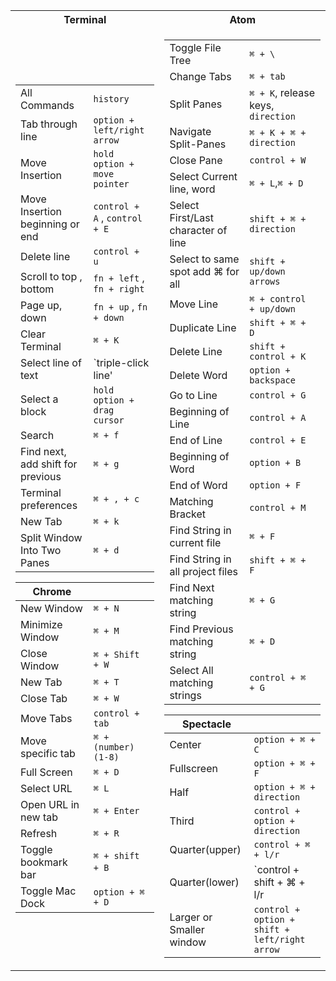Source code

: <table>
<tr><th>Terminal</th><th>Atom</th></tr>
<tr><td>

|||
|--|--|
|All Commands|`history`|
|Tab through line|`option + left/right arrow`|
|Move Insertion|`hold option + move pointer`|
|Move Insertion beginning or end|`control + A` , `control + E`|
|Delete line|`control + u`|
|Scroll to top , bottom|`fn + left` , `fn + right`|
|Page up, down|`fn + up` , `fn + down`|
|Clear Terminal|`⌘ + K`|
|Select line of text|`triple-click line'|
|Select a block|`hold option + drag cursor`|
|Search|`⌘ + f`|
|Find next, add shift for previous|`⌘ + g`|
|Terminal preferences|`⌘ + , + c`|
|New Tab|`⌘ + k`|
|Split Window Into Two Panes|`⌘ + d`|

|Chrome||
|--|--|
|New Window|`⌘ + N`|
|Minimize Window|`⌘ + M`|
|Close Window	|`⌘ + Shift + W`|
|New Tab|`⌘ + T`|
|Close Tab|`⌘ + W`|
|Move Tabs|`control + tab`|
|Move specific tab|`⌘ + (number) (1-8)`|
|Full Screen|`⌘ + D`|
|Select URL|`⌘ L`|
|Open URL in new tab|`⌘ + Enter`|
|Refresh| `⌘ + R`|
|Toggle bookmark bar‏‏‎|`⌘ + shift + B`‏‏‎|
|Toggle Mac Dock|`option + ⌘ + D`|

</td><td>

|||
|--|--|
|Toggle File Tree|`⌘ + \` |
|Change Tabs|`⌘ + tab`|
|Split Panes|`⌘ + K`, release keys, `direction`|
|Navigate Split-Panes‎‎|`⌘ + K + ⌘ + direction`|
|Close Pane|`control + W`|
|Select Current line, word|`⌘ + L`,`⌘ + D`|
|Select First/Last character of line|`shift + ⌘ + direction`|
|Select to same spot add ⌘ for all|`shift + up/down arrows`|
|Move Line|`⌘ + control + up/down`|
|Duplicate Line|`shift + ⌘ + D`|
|Delete Line|`shift + control + K`|
|Delete Word|`option + backspace`|
|Go to Line|`control + G`|
|Beginning of Line|`control + A`|
|End of Line| `control + E`|
|Beginning of Word|`option + B`|
|End of Word|`option + F`|
|Matching Bracket|`control + M`|
|Find String in current file|`⌘ + F`|
|Find String in all project files|`shift + ⌘ + F`|
|Find Next matching string|`⌘ + G`|
|Find Previous matching string|`⌘ + D`|
|Select All matching strings|`control + ⌘ + G`|

|Spectacle||
|--|--|
|Center|`option + ⌘ + C`|
|Fullscreen|`option + ⌘ + F`|
|Half|`option + ⌘ + direction`|
|Third|`control + option + direction`|
|Quarter(upper)|`control + ⌘ + l/r`|
|Quarter(lower)|`control + shift + ⌘ + l/r|
|Larger or Smaller window|`control + option + shift + left/right arrow`|

</td></tr> </table>
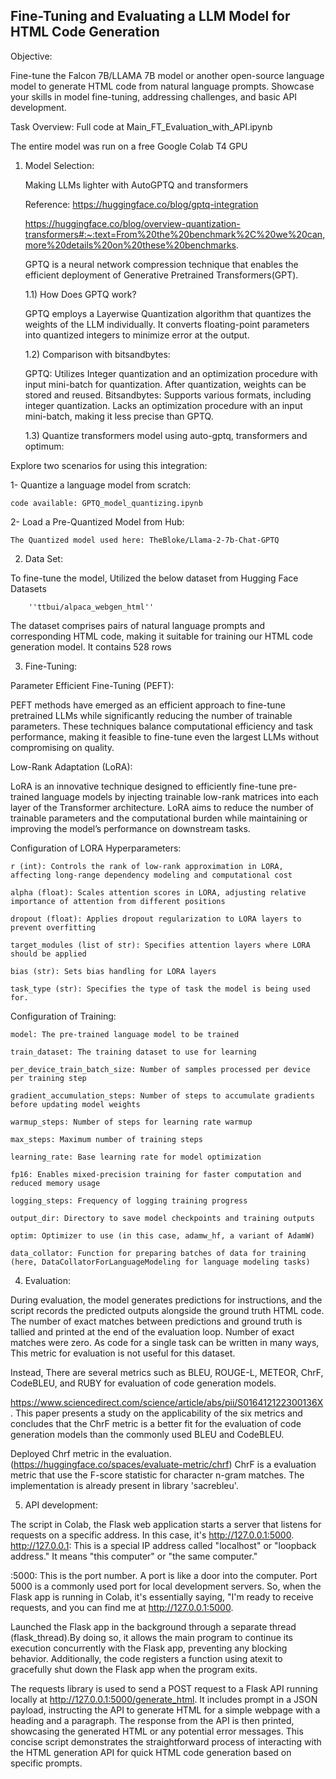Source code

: 
## Fine-Tuning and Evaluating a LLM Model for HTML Code Generation

Objective:

Fine-tune the Falcon 7B/LLAMA 7B model or another open-source language model to generate HTML code from natural language prompts. Showcase your skills in model fine-tuning, addressing challenges, and basic API development.

Task Overview: Full code at Main_FT_Evaluation_with_API.ipynb

The entire model was run on a free Google Colab T4 GPU

1. Model Selection:

   Making LLMs lighter with AutoGPTQ and transformers

   Reference: https://huggingface.co/blog/gptq-integration

   https://huggingface.co/blog/overview-quantization-transformers#:~:text=From%20the%20benchmark%2C%20we%20can,more%20details%20on%20these%20benchmarks.

    GPTQ is a neural network compression technique that enables the efficient deployment of Generative Pretrained Transformers(GPT).

    1.1) How Does GPTQ work?

    GPTQ employs a Layerwise Quantization algorithm that quantizes the weights of the LLM individually. It converts floating-point parameters into quantized integers to minimize error at the output.

    1.2) Comparison with bitsandbytes:

    GPTQ:
    Utilizes Integer quantization and an optimization procedure with input mini-batch for quantization.
    After quantization, weights can be stored and reused.
    Bitsandbytes:
    Supports various formats, including integer quantization.
    Lacks an optimization procedure with an input mini-batch, making it less precise than GPTQ.


    1.3) Quantize transformers model using auto-gptq, transformers and optimum:

Explore two scenarios for using this integration:

1- Quantize a language model from scratch:

    code available: GPTQ_model_quantizing.ipynb

2- Load a Pre-Quantized Model from Hub:


    The Quantized model used here: TheBloke/Llama-2-7b-Chat-GPTQ

2.  Data Set:

To fine-tune the model, Utilized the below dataset from Hugging Face Datasets
        
        ''ttbui/alpaca_webgen_html''

The dataset comprises pairs of natural language prompts and corresponding HTML code, making it suitable for training our HTML code generation model. It contains 528 rows

3.  Fine-Tuning:

Parameter Efficient Fine-Tuning (PEFT):

PEFT methods have emerged as an efficient approach to fine-tune pretrained LLMs while significantly reducing the number of trainable parameters. These techniques balance computational efficiency and task performance, making it feasible to fine-tune even the largest LLMs without compromising on quality.

Low-Rank Adaptation (LoRA):

LoRA is an innovative technique designed to efficiently fine-tune pre-trained language models by injecting trainable low-rank matrices into each layer of the Transformer architecture. LoRA aims to reduce the number of trainable parameters and the computational burden while maintaining or improving the model’s performance on downstream tasks.

Configuration of LORA Hyperparameters:

    r (int): Controls the rank of low-rank approximation in LORA, affecting long-range dependency modeling and computational cost

    alpha (float): Scales attention scores in LORA, adjusting relative importance of attention from different positions

    dropout (float): Applies dropout regularization to LORA layers to prevent overfitting

    target_modules (list of str): Specifies attention layers where LORA should be applied

    bias (str): Sets bias handling for LORA layers

    task_type (str): Specifies the type of task the model is being used for.

Configuration of Training:

    model: The pre-trained language model to be trained

    train_dataset: The training dataset to use for learning

    per_device_train_batch_size: Number of samples processed per device per training step

    gradient_accumulation_steps: Number of steps to accumulate gradients before updating model weights

    warmup_steps: Number of steps for learning rate warmup

    max_steps: Maximum number of training steps

    learning_rate: Base learning rate for model optimization

    fp16: Enables mixed-precision training for faster computation and reduced memory usage

    logging_steps: Frequency of logging training progress

    output_dir: Directory to save model checkpoints and training outputs

    optim: Optimizer to use (in this case, adamw_hf, a variant of AdamW)

    data_collator: Function for preparing batches of data for training (here, DataCollatorForLanguageModeling for language modeling tasks)

4. Evaluation:


During evaluation, the model generates predictions for instructions, and the script records the predicted outputs alongside the ground truth HTML code. The number of exact matches between predictions and ground truth is tallied and printed at the end of the evaluation loop. Number of exact matches were zero. As code for a single task can be written in many ways, This metric for evaluation is not useful for this dataset. 

Instead, There are several metrics such as BLEU, ROUGE-L, METEOR, ChrF, CodeBLEU, and RUBY for evaluation of code generation models.

https://www.sciencedirect.com/science/article/abs/pii/S016412122300136X. This paper presents a study on the applicability of the six metrics and concludes that the ChrF metric is a better fit for the evaluation of code generation models than the commonly used BLEU and CodeBLEU.

Deployed Chrf metric in the evaluation. (https://huggingface.co/spaces/evaluate-metric/chrf) ChrF is a evaluation metric that use the F-score statistic for character n-gram matches. The implementation is already present in library 'sacrebleu'.

5. API development:

The script in Colab, the Flask web application starts a server that listens for requests on a specific address. In this case, it's http://127.0.0.1:5000.
http://127.0.0.1: This is a special IP address called "localhost" or "loopback address." It means "this computer" or "the same computer."

:5000: This is the port number. A port is like a door into the computer. Port 5000 is a commonly used port for local development servers.
So, when the Flask app is running in Colab, it's essentially saying, "I'm ready to receive requests, and you can find me at http://127.0.0.1:5000.

Launched the Flask app in the background through a separate thread (flask_thread).By doing so, it allows the main program to continue its execution concurrently with the Flask app, preventing any blocking behavior. Additionally, the code registers a function using atexit to gracefully shut down the Flask app when the program exits.

The requests library is used to send a POST request to a Flask API running locally at http://127.0.0.1:5000/generate_html. It includes prompt in a JSON payload, instructing the API to generate HTML for a simple webpage with a heading and a paragraph. The response from the API is then printed, showcasing the generated HTML or any potential error messages. This concise script demonstrates the straightforward process of interacting with the HTML generation API for quick HTML code generation based on specific prompts.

* Assignment:
Count how many lines in the listing above hold "Quarter". Supply only that number.

* Output of the exercise:
2